[What you have to do]
Find every line in the records below that holds the word "years", and copy each one.

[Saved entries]

=====

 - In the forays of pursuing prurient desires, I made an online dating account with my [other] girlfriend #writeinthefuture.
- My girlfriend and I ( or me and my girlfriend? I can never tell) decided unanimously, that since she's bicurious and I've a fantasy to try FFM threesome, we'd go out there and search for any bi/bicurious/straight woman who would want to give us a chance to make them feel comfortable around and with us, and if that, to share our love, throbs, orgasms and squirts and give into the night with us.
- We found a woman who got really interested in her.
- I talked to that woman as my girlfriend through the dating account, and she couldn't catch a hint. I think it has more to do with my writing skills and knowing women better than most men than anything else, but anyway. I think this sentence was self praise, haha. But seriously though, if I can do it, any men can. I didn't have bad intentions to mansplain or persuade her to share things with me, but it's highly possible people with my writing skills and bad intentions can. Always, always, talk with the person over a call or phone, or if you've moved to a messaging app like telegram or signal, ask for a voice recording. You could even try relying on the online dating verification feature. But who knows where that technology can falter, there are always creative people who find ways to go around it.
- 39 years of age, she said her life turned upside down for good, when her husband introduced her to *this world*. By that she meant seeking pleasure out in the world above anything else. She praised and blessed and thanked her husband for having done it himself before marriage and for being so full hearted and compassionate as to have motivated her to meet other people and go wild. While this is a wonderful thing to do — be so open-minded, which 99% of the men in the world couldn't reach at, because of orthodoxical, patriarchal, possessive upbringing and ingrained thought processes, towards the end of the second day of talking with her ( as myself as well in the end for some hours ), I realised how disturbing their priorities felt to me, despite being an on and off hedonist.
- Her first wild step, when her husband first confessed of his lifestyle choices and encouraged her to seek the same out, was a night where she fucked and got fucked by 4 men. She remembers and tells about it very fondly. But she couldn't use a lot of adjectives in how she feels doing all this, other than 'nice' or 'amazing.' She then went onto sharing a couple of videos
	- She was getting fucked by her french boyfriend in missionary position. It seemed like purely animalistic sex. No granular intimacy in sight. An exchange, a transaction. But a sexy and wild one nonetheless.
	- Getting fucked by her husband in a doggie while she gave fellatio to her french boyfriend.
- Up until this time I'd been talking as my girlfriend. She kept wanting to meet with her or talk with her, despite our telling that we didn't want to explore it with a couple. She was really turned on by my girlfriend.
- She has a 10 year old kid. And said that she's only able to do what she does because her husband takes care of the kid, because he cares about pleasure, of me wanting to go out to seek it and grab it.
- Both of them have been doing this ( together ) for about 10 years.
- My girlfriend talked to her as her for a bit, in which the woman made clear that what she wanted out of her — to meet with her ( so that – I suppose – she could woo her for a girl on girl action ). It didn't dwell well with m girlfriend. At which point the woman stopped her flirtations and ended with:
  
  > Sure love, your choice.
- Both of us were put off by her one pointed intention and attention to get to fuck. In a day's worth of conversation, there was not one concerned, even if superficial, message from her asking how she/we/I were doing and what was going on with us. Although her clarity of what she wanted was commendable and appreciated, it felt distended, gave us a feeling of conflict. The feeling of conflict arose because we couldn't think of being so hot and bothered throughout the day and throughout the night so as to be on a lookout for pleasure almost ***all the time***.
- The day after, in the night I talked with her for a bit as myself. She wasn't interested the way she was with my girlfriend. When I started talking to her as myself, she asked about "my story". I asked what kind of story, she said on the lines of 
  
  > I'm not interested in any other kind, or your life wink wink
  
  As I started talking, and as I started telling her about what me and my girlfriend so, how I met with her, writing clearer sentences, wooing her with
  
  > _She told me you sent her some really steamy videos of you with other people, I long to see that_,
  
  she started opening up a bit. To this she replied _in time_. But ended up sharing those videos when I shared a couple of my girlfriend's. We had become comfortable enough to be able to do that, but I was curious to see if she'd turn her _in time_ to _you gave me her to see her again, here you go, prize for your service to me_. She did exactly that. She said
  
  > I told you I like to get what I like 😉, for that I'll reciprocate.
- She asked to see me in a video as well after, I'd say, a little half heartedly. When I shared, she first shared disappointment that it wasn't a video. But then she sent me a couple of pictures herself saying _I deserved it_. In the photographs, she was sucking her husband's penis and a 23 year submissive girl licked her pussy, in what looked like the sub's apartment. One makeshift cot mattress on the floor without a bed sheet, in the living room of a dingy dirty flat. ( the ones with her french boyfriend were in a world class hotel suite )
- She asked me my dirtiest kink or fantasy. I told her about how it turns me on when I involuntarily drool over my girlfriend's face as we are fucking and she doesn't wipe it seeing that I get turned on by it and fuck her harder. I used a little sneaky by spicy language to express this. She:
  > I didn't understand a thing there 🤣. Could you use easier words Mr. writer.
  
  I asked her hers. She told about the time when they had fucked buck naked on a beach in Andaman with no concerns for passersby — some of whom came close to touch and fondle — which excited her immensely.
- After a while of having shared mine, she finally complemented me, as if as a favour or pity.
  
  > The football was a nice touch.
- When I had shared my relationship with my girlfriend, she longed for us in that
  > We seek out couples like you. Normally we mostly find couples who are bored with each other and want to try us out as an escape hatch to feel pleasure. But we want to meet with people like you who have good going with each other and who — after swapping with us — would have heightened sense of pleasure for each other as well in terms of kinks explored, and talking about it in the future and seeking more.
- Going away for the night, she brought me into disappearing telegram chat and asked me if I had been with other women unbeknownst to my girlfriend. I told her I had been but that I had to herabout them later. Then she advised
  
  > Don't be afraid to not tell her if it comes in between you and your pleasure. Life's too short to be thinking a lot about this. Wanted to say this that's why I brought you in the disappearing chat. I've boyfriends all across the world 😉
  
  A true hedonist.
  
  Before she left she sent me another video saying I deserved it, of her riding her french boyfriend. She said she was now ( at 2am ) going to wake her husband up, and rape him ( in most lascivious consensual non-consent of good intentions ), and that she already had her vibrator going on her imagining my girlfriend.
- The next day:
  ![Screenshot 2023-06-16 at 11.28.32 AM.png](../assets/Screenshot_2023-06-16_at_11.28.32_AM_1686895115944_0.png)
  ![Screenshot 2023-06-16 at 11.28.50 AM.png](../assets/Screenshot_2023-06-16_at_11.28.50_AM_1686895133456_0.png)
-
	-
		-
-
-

=====

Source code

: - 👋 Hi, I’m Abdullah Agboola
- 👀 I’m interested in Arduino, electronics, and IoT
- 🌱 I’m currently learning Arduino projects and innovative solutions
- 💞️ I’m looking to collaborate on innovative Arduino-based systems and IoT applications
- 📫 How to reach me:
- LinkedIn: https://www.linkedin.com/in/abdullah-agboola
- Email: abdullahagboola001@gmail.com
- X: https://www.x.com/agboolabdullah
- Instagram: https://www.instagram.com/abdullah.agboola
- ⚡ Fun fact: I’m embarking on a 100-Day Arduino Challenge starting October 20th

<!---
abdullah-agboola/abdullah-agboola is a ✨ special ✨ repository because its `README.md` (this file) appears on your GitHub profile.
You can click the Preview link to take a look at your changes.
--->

=====

[Response below]
- 39 years of age, she said her life turned upside down for good, when her husband introduced her to *this world*. By that she meant seeking pleasure out in the world above anything else. She praised and blessed and thanked her husband for having done it himself before marriage and for being so full hearted and compassionate as to have motivated her to meet other people and go wild. While this is a wonderful thing to do — be so open-minded, which 99% of the men in the world couldn't reach at, because of orthodoxical, patriarchal, possessive upbringing and ingrained thought processes, towards the end of the second day of talking with her ( as myself as well in the end for some hours ), I realised how disturbing their priorities felt to me, despite being an on and off hedonist.
- Both of them have been doing this ( together ) for about 10 years.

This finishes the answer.